* **YOUR TASK**
Set down exactly the lines below, from the one containing "Students program the robot to move until" through the final line, and include no others.

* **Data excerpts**
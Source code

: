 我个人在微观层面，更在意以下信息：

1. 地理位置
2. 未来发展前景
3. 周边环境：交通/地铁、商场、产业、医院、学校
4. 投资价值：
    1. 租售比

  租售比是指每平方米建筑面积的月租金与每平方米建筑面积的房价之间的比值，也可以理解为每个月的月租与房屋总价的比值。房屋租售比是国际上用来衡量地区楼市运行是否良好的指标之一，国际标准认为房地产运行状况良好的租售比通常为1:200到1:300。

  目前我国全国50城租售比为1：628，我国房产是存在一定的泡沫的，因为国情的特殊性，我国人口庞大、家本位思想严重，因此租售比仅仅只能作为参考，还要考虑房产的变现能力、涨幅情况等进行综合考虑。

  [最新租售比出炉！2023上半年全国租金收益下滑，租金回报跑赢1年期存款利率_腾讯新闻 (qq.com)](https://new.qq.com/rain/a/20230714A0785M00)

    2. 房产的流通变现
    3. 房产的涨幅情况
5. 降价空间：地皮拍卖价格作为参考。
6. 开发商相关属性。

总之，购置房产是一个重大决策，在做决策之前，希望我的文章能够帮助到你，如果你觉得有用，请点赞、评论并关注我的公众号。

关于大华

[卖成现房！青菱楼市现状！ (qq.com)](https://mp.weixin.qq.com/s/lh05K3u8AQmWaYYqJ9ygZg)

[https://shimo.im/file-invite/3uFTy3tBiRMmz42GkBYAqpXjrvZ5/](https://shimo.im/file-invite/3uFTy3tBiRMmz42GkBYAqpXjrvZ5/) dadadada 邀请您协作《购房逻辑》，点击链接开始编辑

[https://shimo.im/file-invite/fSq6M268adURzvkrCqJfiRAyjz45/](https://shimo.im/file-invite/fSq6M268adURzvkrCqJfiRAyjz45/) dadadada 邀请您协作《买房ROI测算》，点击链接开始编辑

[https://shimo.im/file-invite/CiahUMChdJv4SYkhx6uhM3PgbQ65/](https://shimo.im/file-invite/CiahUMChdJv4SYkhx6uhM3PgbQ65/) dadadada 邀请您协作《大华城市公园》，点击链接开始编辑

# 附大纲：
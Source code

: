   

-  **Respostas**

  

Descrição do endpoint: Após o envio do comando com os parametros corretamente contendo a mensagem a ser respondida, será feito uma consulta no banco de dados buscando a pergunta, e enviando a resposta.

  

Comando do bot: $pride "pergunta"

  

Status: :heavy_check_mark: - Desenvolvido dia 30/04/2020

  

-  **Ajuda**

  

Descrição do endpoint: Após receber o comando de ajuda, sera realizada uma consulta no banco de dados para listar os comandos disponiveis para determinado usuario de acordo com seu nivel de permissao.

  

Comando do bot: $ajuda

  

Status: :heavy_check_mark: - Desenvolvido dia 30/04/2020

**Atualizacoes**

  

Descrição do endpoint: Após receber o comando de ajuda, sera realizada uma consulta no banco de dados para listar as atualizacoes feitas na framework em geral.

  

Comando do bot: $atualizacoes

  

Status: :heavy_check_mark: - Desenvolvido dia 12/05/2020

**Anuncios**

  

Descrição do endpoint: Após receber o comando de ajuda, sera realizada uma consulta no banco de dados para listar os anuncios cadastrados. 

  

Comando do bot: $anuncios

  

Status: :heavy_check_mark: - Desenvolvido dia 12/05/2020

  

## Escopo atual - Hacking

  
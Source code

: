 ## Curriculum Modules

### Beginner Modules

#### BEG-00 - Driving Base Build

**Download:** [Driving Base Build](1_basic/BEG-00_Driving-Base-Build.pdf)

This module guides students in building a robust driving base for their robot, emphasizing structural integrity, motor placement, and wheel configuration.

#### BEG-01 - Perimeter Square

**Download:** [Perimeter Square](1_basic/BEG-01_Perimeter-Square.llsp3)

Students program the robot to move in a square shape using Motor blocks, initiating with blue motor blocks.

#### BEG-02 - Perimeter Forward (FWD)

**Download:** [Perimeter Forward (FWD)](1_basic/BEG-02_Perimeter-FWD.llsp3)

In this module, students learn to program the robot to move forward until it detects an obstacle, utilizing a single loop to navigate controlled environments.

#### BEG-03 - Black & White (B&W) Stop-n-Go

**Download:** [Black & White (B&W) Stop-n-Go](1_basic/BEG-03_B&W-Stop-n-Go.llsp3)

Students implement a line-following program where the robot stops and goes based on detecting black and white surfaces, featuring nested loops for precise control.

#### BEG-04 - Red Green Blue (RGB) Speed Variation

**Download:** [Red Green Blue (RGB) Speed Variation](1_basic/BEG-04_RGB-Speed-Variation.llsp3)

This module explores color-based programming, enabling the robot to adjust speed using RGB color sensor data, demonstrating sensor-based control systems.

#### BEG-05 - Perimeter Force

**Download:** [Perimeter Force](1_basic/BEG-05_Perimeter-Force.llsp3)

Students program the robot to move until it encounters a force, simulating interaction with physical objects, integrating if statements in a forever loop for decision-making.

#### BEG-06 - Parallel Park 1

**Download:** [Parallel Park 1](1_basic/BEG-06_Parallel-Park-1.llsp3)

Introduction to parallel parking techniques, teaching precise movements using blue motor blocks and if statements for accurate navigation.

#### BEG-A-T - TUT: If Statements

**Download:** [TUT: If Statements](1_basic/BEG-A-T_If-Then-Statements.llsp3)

* **REPLY TO THE TASK**
Students program the robot to move until it encounters a force, simulating interaction with physical objects, integrating if statements in a forever loop for decision-making.

#### BEG-06 - Parallel Park 1

**Download:** [Parallel Park 1](1_basic/BEG-06_Parallel-Park-1.llsp3)

Introduction to parallel parking techniques, teaching precise movements using blue motor blocks and if statements for accurate navigation.

#### BEG-A-T - TUT: If Statements

**Download:** [TUT: If Statements](1_basic/BEG-A-T_If-Then-Statements.llsp3)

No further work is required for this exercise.